Logic defeats Idercryst and Baker Brothers

The much criticised takeover of Idera by Biocryst will not, after all, take place.


In the end two large Biocryst investors prevailed – as, some will say, did logic – and the group’s attempted takeout of Idera was voted down at yesterday’s shareholder meeting. Thus Biocryst’s latest desperate attempt to reinvent itself has fallen flat on its face.

This is a major defeat for Baker Brothers, a fund invested in both entities and a key proponent of the failed transaction. It might also spell the beginning of the end of Jon Stonehouse’s tenure as Biocryst’s chief executive, given that the deal was meant to draw a line under his leadership, during which the company has suffered one setback after another.

Indeed, the acquisition was to have seen Mr Stonehouse take a back seat, handing control to Idera’s current C-suite and becoming a director. Since becoming chief executive Mr Stonehouse had overseen the failures of successive strategies in influenza, hepatitis C, gout and hereditary angioedema (HAE), as well as a botched attempt to buy Presidio Pharmaceuticals.

Battle of the funds

That said, the proposed combination of Biocryst and Idera, to form an entity to be known as Valenscion, really came down to the views of several hedge funds, which split into two camps.

Baker Brothers, holding 14% of Biocryst and 18% of Idera, had agreed to vote its shares in favour of the deal. Strongly opposed, meanwhile, were RA Capital and Great Point Partners; these two investors respectively owned around 7% and 8% of Biocryst.

RA stated that Biocryst was undervalued, and should focus on its existing lead molecule, BCX7353, for HAE, despite the earlier failure in HAE of avoralstat. Great Point, meanwhile, cast doubt on Idera’s oncology lead, IMO-2125, and said two other assets, IMO-8400 and IDRA-008, appeared to have been discontinued.

The case of IMO-8400 is particularly interesting. It was this TLR antagonist, for the inflammatory disease dermatomyositis, that was to allow Valenscion to style itself as a “rare disease company”. However, it flunked its phase II trial a month ago, giving opponents the final impetus needed to scupper the deal.

Lacking logic

Of course, the transaction lacked logic even before this setback removed any doubt.

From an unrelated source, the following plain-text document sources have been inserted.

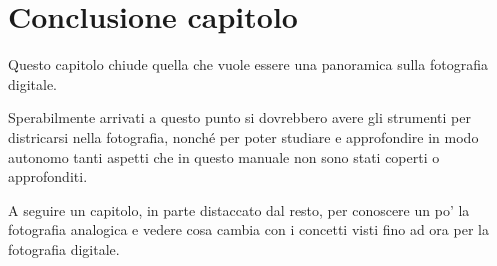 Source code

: \section{Conclusione capitolo} \label{sec:conclusione_rudimenti_non}
Questo capitolo chiude quella che vuole essere una panoramica sulla fotografia digitale.

Sperabilmente arrivati a questo punto si dovrebbero avere gli strumenti per districarsi nella fotografia, nonché per poter studiare e approfondire in modo autonomo tanti aspetti che in questo manuale non sono stati coperti o approfonditi.

A seguire un capitolo, in parte distaccato dal resto, per conoscere un po' la fotografia analogica e vedere cosa cambia con i concetti visti fino ad ora per la fotografia digitale.
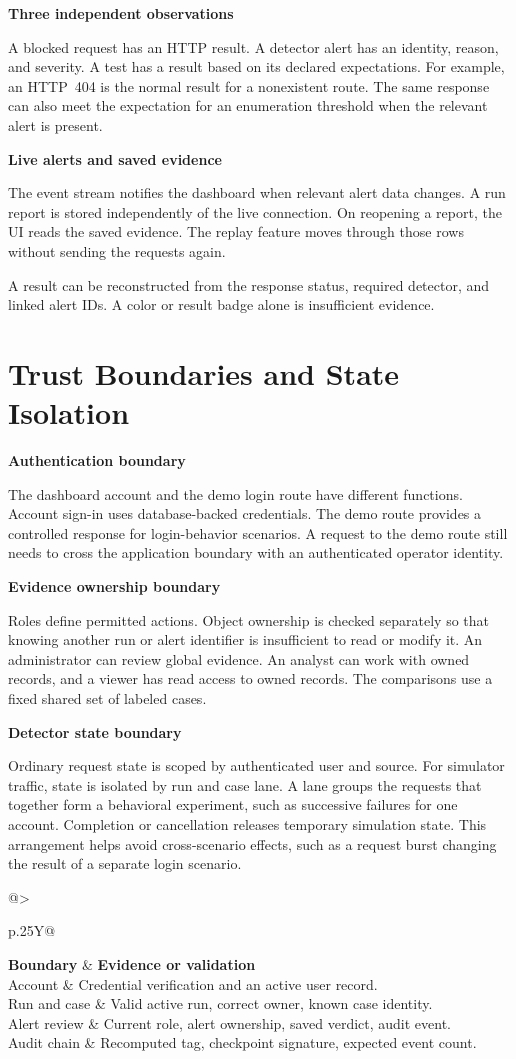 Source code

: \documentclass[11pt,letterpaper,oneside]{report}
\makeatletter
\newcommand{\topic}[1]{\smallskip\noindent\textbf{#1}\par\nobreak\vspace{-.39em}}
\newcommand{\sheet}[1]{\clearpage\section{#1}}
\newcommand{\tabletitle}[1]{\captionof{table}{#1}\smallskip}
\newcommand{\bodytable}[1]{\begin{tabularx}{\linewidth}{@{}>{\raggedright\arraybackslash}p{.25\linewidth}Y@{}}\toprule #1\bottomrule\end{tabularx}}
\newcommand{\callout}[1]{\noindent\colorbox{papergray}{\parbox{\dimexpr\linewidth-2\fboxsep\relax}{\small\strut #1\strut}}}
\makeatother
\begin{document}
\topic{Three independent observations}
A blocked request has an HTTP result. A detector alert has an identity, reason, and severity. A test has a result based on its declared expectations. For example, an HTTP~404 is the normal result for a nonexistent route. The same response can also meet the expectation for an enumeration threshold when the relevant alert is present.

\topic{Live alerts and saved evidence}
The event stream notifies the dashboard when relevant alert data changes. A run report is stored independently of the live connection. On reopening a report, the UI reads the saved evidence. The replay feature moves through those rows without sending the requests again.

\callout{A result can be reconstructed from the response status, required detector, and linked alert IDs. A color or result badge alone is insufficient evidence.}

\sheet{Trust Boundaries and State Isolation}
\topic{Authentication boundary}
The dashboard account and the demo login route have different functions. Account sign-in uses database-backed credentials. The demo route provides a controlled response for login-behavior scenarios. A request to the demo route still needs to cross the application boundary with an authenticated operator identity.

\topic{Evidence ownership boundary}
Roles define permitted actions. Object ownership is checked separately so that knowing another run or alert identifier is insufficient to read or modify it. An administrator can review global evidence. An analyst can work with owned records, and a viewer has read access to owned records. The comparisons use a fixed shared set of labeled cases.

\topic{Detector state boundary}
Ordinary request state is scoped by authenticated user and source. For simulator traffic, state is isolated by run and case lane. A lane groups the requests that together form a behavioral experiment, such as successive failures for one account. Completion or cancellation releases temporary simulation state. This arrangement helps avoid cross-scenario effects, such as a request burst changing the result of a separate login scenario.

\tabletitle{Evidence preserved at each boundary}
\bodytable{\textbf{Boundary} & \textbf{Evidence or validation}\\\midrule
Account & Credential verification and an active user record.\\
Run and case & Valid active run, correct owner, known case identity.\\
Alert review & Current role, alert ownership, saved verdict, audit event.\\
Audit chain & Recomputed tag, checkpoint signature, expected event count.\\}
\end{document}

The combination had no strong purpose beyond Biocryst wanting to reinvent itself, opportunistically using a share price climb to achieve majority control of Valenscion, an entity actually to be run by Idera’s management team.

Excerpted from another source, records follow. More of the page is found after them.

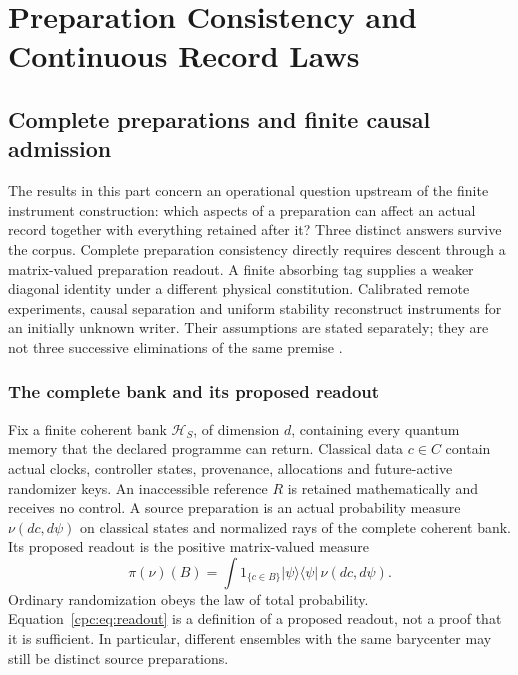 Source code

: \documentclass[11pt,oneside,openany]{book}
\theoremstyle{definition}
\theoremstyle{remark}\newtheorem{remark}[theorem]{Remark}
\begin{document}
\part{Preparation Consistency and Continuous Record Laws}\label{part:continuous}

\chapter{Complete preparations and finite causal admission}
\label{cpc:chap:admission}

The results in this part concern an operational question upstream of the finite instrument construction: which aspects of a preparation can affect an actual record together with everything retained after it? Three distinct answers survive the corpus. Complete preparation consistency directly requires descent through a matrix-valued preparation readout. A finite absorbing tag supplies a weaker diagonal identity under a different physical constitution. Calibrated remote experiments, causal separation and uniform stability reconstruct instruments for an initially unknown writer. Their assumptions are stated separately; they are not three successive eliminations of the same premise \cite{M08,M09,M10,M13,M14}.

\section{The complete bank and its proposed readout}

Fix a finite coherent bank $\mathcal H_S$, of dimension $d$, containing every quantum memory that the declared programme can return. Classical data $c\in C$ contain actual clocks, controller states, provenance, allocations and future-active randomizer keys. An inaccessible reference $R$ is retained mathematically and receives no control. A source preparation is an actual probability measure $\nu(dc,d\psi)$ on classical states and normalized rays of the complete coherent bank. Its proposed readout is the positive matrix-valued measure
\begin{equation}
 \pi(\nu)(B)=\int 1_{\{c\in B\}}|\psi\rangle\langle\psi|\,\nu(dc,d\psi).
 \label{cpc:eq:readout}
\end{equation}
Ordinary randomization obeys the law of total probability. Equation~\eqref{cpc:eq:readout} is a definition of a proposed readout, not a proof that it is sufficient. In particular, different ensembles with the same barycenter may still be distinct source preparations.
\end{document}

To prove the point both companies’ share prices fell when the deal was announced at the start of 2018 (Execs celebrate the birth of Idercryst; investors, not so much, January 23, 2018). Today Idera dipped 6%, while Biocryst opened flat.

After the deal fell through Biocryst issued a statement spelling out its future as a standalone entity, which will centre around BCX7353 – as RA Capital had suggested – and an Alk2 inhibitor that is to enter phase I in fibrodysplasia ossificans progressiva next year.

Mr Stonehouse is set to remain at the helm, though how long this situation lasts is anyone’s guess.